## [What needs to be done]
Filter the material below down to the lines containing the word "cong".

## [Input records]
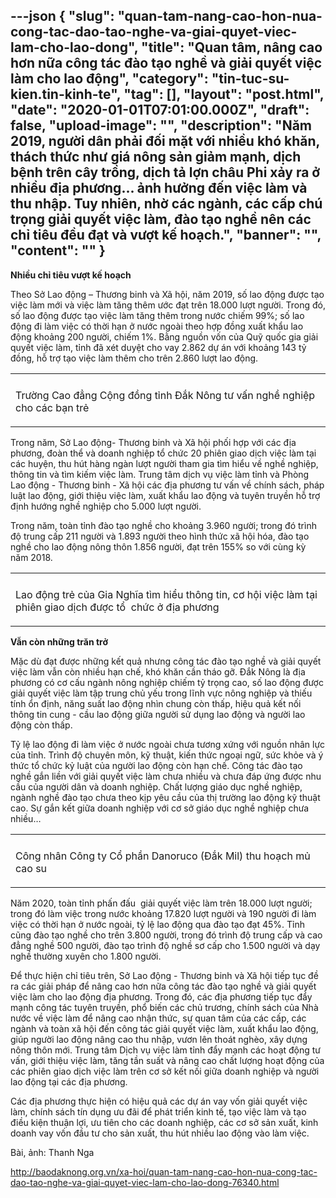 ---json
{
    "slug": "quan-tam-nang-cao-hon-nua-cong-tac-dao-tao-nghe-va-giai-quyet-viec-lam-cho-lao-dong",
    "title": "Quan tâm, nâng cao hơn nữa công tác đào tạo nghề và giải quyết việc làm cho lao động",
    "category": "tin-tuc-su-kien.tin-kinh-te",
    "tag": [],
    "layout": "post.html",
    "date": "2020-01-01T07:01:00.000Z",
    "draft": false,
    "upload-image": "",
    "description": "Năm 2019, người dân phải đối mặt với nhiều khó khăn, thách thức như giá nông sản giảm mạnh, dịch bệnh trên cây trồng, dịch tả lợn châu Phi xảy ra ở nhiều địa phương... ảnh hưởng đến việc làm và thu nhập. Tuy nhiên, nhờ các ngành, các cấp chú trọng giải quyết việc làm, đào tạo nghề nên các chỉ tiêu đều đạt và vượt kế hoạch.",
    "banner": "",
    "__content__": ""
}
---
<p><strong>Nhiều chỉ ti&ecirc;u vượt kế hoạch</strong></p>

<p>Theo Sở Lao động &ndash; Thương binh v&agrave; X&atilde; hội, năm 2019, số lao động được tạo việc l&agrave;m mới v&agrave; việc l&agrave;m tăng th&ecirc;m ước đạt tr&ecirc;n 18.000 lượt người. Trong đ&oacute;, số lao động được tạo việc l&agrave;m tăng th&ecirc;m trong nước chiếm 99%; số lao động đi l&agrave;m việc c&oacute; thời hạn ở nước ngo&agrave;i theo hợp đồng xuất khẩu lao động khoảng 200 người, chiếm 1%. Bằng nguồn vốn của Quỹ quốc gia giải quyết việc l&agrave;m, tỉnh đ&atilde; x&eacute;t duyệt cho vay 2.862 dự &aacute;n với khoảng 143 tỷ đồng, hỗ trợ tạo việc l&agrave;m th&ecirc;m cho tr&ecirc;n 2.860 lượt lao động.</p>

<table align="center">
	<tbody>
		<tr>
			<td><img alt="" src="http://www.baodaknong.org.vn/database/image/2019/12/31/3211-XH-1.jpg" /></td>
		</tr>
		<tr>
			<td>
			<p>Trường Cao đẳng Cộng đồng tỉnh Đắk N&ocirc;ng tư vấn&nbsp;nghề nghiệp cho c&aacute;c bạn trẻ</p>
			</td>
		</tr>
	</tbody>
</table>

<p>Trong năm, Sở Lao động- Thương binh v&agrave; X&atilde; hội phối hợp với c&aacute;c địa phương, đo&agrave;n thể v&agrave; doanh nghiệp tổ chức 20 phi&ecirc;n giao dịch việc l&agrave;m tại c&aacute;c huyện, thu h&uacute;t h&agrave;ng ng&agrave;n lượt người tham gia t&igrave;m hiểu về nghề nghiệp, th&ocirc;ng tin v&agrave; t&igrave;m kiếm việc l&agrave;m. Trung t&acirc;m dịch vụ việc l&agrave;m tỉnh v&agrave; Ph&ograve;ng Lao động - Thương binh - X&atilde; hội c&aacute;c địa phương tư vấn về ch&iacute;nh s&aacute;ch, ph&aacute;p luật lao động, giới thiệu việc l&agrave;m, xuất khẩu lao động v&agrave; tuy&ecirc;n truyền hỗ trợ định hướng nghề nghiệp cho 5.000 lượt người.</p>

<p>Trong năm, to&agrave;n tỉnh đ&agrave;o tạo nghề cho khoảng 3.960 người; trong đ&oacute; tr&igrave;nh độ trung cấp 211 người v&agrave; 1.893 người theo h&igrave;nh thức x&atilde; hội h&oacute;a, đ&agrave;o tạo nghề cho lao động n&ocirc;ng th&ocirc;n 1.856 người, đạt tr&ecirc;n 155% so với c&ugrave;ng kỳ năm 2018.</p>

<table align="center">
	<tbody>
		<tr>
			<td><img alt="" src="http://www.baodaknong.org.vn/database/image/2019/12/31/3211-XH-2.jpg" /></td>
		</tr>
		<tr>
			<td>
			<p>Lao động trẻ của Gia Nghĩa t&igrave;m hiểu th&ocirc;ng tin, cơ hội việc l&agrave;m tại phi&ecirc;n giao dịch được tổ &nbsp;chức ở địa phương</p>
			</td>
		</tr>
	</tbody>
</table>

<p><strong>Vẫn c&ograve;n những trăn trở</strong></p>

<p>Mặc d&ugrave; đạt được những kết quả nhưng c&ocirc;ng t&aacute;c đ&agrave;o tạo nghề v&agrave; giải quyết việc l&agrave;m vẫn c&ograve;n nhiều hạn chế, kh&oacute; khăn cần th&aacute;o gỡ. Đắk N&ocirc;ng l&agrave; địa phương c&oacute; cơ cấu ng&agrave;nh n&ocirc;ng nghiệp chiếm tỷ trọng cao, số lao động được giải quyết việc l&agrave;m tập trung chủ yếu trong lĩnh vực n&ocirc;ng nghiệp v&agrave; thiếu t&iacute;nh ổn định, năng suất lao động nh&igrave;n chung c&ograve;n thấp, hiệu quả kết nối th&ocirc;ng tin cung - cầu lao động giữa người sử dụng lao động v&agrave; người lao động c&ograve;n thấp.</p>

<p>Tỷ lệ lao động đi l&agrave;m việc ở nước ngo&agrave;i chưa tương xứng với nguồn nh&acirc;n lực của tỉnh. Tr&igrave;nh độ chuy&ecirc;n m&ocirc;n, kỹ thuật, kiến thức ngoại ngữ, sức khỏe v&agrave; &yacute; thức tổ chức kỷ luật của người lao động c&ograve;n hạn chế. C&ocirc;ng t&aacute;c đ&agrave;o tạo nghề gắn liền với giải quyết việc l&agrave;m chưa nhiều v&agrave; chưa đ&aacute;p ứng được nhu cầu của người d&acirc;n v&agrave; doanh nghiệp. Chất lượng gi&aacute;o dục nghề nghiệp, ng&agrave;nh nghề đ&agrave;o tạo chưa theo kịp y&ecirc;u cầu của thị trường lao động kỹ thuật cao. Sự gắn kết giữa doanh nghiệp với cơ sở gi&aacute;o dục nghề nghiệp chưa nhiều&hellip;</p>

<table align="center">
	<tbody>
		<tr>
			<td><img alt="" src="http://www.baodaknong.org.vn/database/image/2019/12/31/3211-XH-3.jpg" /></td>
		</tr>
		<tr>
			<td>
			<p>C&ocirc;ng nh&acirc;n C&ocirc;ng ty Cổ phần Danoruco (Đắk Mil) thu hoạch mủ cao su</p>
			</td>
		</tr>
	</tbody>
</table>

<p>Năm 2020, to&agrave;n tỉnh phấn đấu&nbsp; giải quyết việc l&agrave;m tr&ecirc;n 18.000 lượt người; trong đ&oacute; l&agrave;m việc trong nước khoảng 17.820 lượt người v&agrave; 190 người đi l&agrave;m việc c&oacute; thời hạn ở nước ngo&agrave;i, tỷ lệ lao động qua đ&agrave;o tạo đạt 45%. Tỉnh cũng đ&agrave;o tạo nghề cho tr&ecirc;n 3.800 người, trong đ&oacute; tr&igrave;nh độ trung cấp v&agrave; cao đẳng nghề 500 người, đ&agrave;o tạo tr&igrave;nh độ nghề sơ cấp cho 1.500 người v&agrave; dạy nghề thường xuy&ecirc;n cho 1.800 người.</p>

<p>Để thực hiện chỉ ti&ecirc;u tr&ecirc;n, Sở Lao động - Thương binh v&agrave; X&atilde; hội tiếp tục đề ra c&aacute;c giải ph&aacute;p để n&acirc;ng cao hơn nữa c&ocirc;ng t&aacute;c đ&agrave;o tạo nghề v&agrave; giải quyết việc l&agrave;m cho lao động địa phương. Trong đ&oacute;, c&aacute;c địa phương tiếp tục đẩy mạnh c&ocirc;ng t&aacute;c tuy&ecirc;n truyền, phổ biến c&aacute;c chủ trương, ch&iacute;nh s&aacute;ch của Nh&agrave; nước về việc l&agrave;m để n&acirc;ng cao nhận thức, sự quan t&acirc;m của c&aacute;c cấp, c&aacute;c ng&agrave;nh v&agrave; to&agrave;n x&atilde; hội đến c&ocirc;ng t&aacute;c giải quyết việc l&agrave;m, xuất khẩu lao động, gi&uacute;p người lao động n&acirc;ng cao thu nhập, vươn l&ecirc;n tho&aacute;t ngh&egrave;o, x&acirc;y dựng n&ocirc;ng th&ocirc;n mới. Trung t&acirc;m Dịch vụ việc l&agrave;m tỉnh đẩy mạnh c&aacute;c hoạt động tư vấn, giới thiệu việc l&agrave;m, tăng tần suất v&agrave; n&acirc;ng cao chất lượng hoạt động của c&aacute;c phi&ecirc;n giao dịch việc l&agrave;m tr&ecirc;n cơ sở kết nối giữa doanh nghiệp v&agrave; người lao động tại c&aacute;c địa phương.</p>

<p>C&aacute;c địa phương thực hiện c&oacute; hiệu quả c&aacute;c dự &aacute;n vay vốn giải quyết việc l&agrave;m, ch&iacute;nh s&aacute;ch t&iacute;n dụng ưu đ&atilde;i để ph&aacute;t triển kinh tế, tạo việc l&agrave;m v&agrave; tạo điều kiện thuận lợi, ưu ti&ecirc;n cho c&aacute;c doanh nghiệp, c&aacute;c cơ sở sản xuất, kinh doanh vay vốn đầu tư cho sản xuất, thu h&uacute;t nhiều lao động v&agrave;o l&agrave;m việc.</p>

<p>B&agrave;i, ảnh: Thanh Nga</p>

<p><a href="http://baodaknong.org.vn/xa-hoi/quan-tam-nang-cao-hon-nua-cong-tac-dao-tao-nghe-va-giai-quyet-viec-lam-cho-lao-dong-76340.html">http://baodaknong.org.vn/xa-hoi/quan-tam-nang-cao-hon-nua-cong-tac-dao-tao-nghe-va-giai-quyet-viec-lam-cho-lao-dong-76340.html</a></p>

## [Answer for this exercise]
    "slug": "quan-tam-nang-cao-hon-nua-cong-tac-dao-tao-nghe-va-giai-quyet-viec-lam-cho-lao-dong",
<p><a href="http://baodaknong.org.vn/xa-hoi/quan-tam-nang-cao-hon-nua-cong-tac-dao-tao-nghe-va-giai-quyet-viec-lam-cho-lao-dong-76340.html">http://baodaknong.org.vn/xa-hoi/quan-tam-nang-cao-hon-nua-cong-tac-dao-tao-nghe-va-giai-quyet-viec-lam-cho-lao-dong-76340.html</a></p>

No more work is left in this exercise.